* _About this task_: Find every line in the records below that holds the word "modules" and copy it.

(Dataset entries)
^^^^^^^^^^^^^^^^

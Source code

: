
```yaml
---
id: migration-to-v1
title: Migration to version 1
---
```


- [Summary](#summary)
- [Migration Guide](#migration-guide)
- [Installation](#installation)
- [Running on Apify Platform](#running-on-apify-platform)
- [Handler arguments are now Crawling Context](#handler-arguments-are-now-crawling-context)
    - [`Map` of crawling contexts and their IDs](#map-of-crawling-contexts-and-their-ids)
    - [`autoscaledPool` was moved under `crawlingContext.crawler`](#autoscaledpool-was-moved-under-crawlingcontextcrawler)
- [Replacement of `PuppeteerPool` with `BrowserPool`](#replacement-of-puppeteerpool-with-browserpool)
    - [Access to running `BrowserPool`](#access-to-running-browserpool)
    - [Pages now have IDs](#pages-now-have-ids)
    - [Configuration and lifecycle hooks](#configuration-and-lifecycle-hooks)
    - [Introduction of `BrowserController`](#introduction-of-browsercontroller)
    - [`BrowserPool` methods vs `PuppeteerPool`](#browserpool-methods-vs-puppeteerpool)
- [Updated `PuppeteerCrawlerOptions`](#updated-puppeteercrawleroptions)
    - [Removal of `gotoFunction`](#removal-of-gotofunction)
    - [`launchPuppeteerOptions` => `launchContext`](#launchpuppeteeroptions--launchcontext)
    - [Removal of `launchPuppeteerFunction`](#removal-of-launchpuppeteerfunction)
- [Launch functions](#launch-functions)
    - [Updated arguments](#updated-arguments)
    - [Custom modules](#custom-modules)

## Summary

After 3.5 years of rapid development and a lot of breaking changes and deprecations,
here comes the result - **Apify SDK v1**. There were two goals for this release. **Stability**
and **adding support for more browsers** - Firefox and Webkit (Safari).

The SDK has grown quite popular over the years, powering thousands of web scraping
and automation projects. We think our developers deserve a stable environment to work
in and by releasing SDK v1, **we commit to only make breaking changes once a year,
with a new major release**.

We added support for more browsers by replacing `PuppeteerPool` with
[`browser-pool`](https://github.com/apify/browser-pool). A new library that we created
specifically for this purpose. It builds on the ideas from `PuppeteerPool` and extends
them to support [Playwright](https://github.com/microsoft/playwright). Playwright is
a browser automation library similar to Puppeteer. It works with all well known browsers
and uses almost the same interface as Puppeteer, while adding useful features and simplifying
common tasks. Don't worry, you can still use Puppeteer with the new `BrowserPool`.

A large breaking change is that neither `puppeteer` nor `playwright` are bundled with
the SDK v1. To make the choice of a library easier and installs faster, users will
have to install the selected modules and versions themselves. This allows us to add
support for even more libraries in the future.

^^^^^^^^^^^^^^^^

* _Expected answer_:
    - [Custom modules](#custom-modules)
have to install the selected modules and versions themselves. This allows us to add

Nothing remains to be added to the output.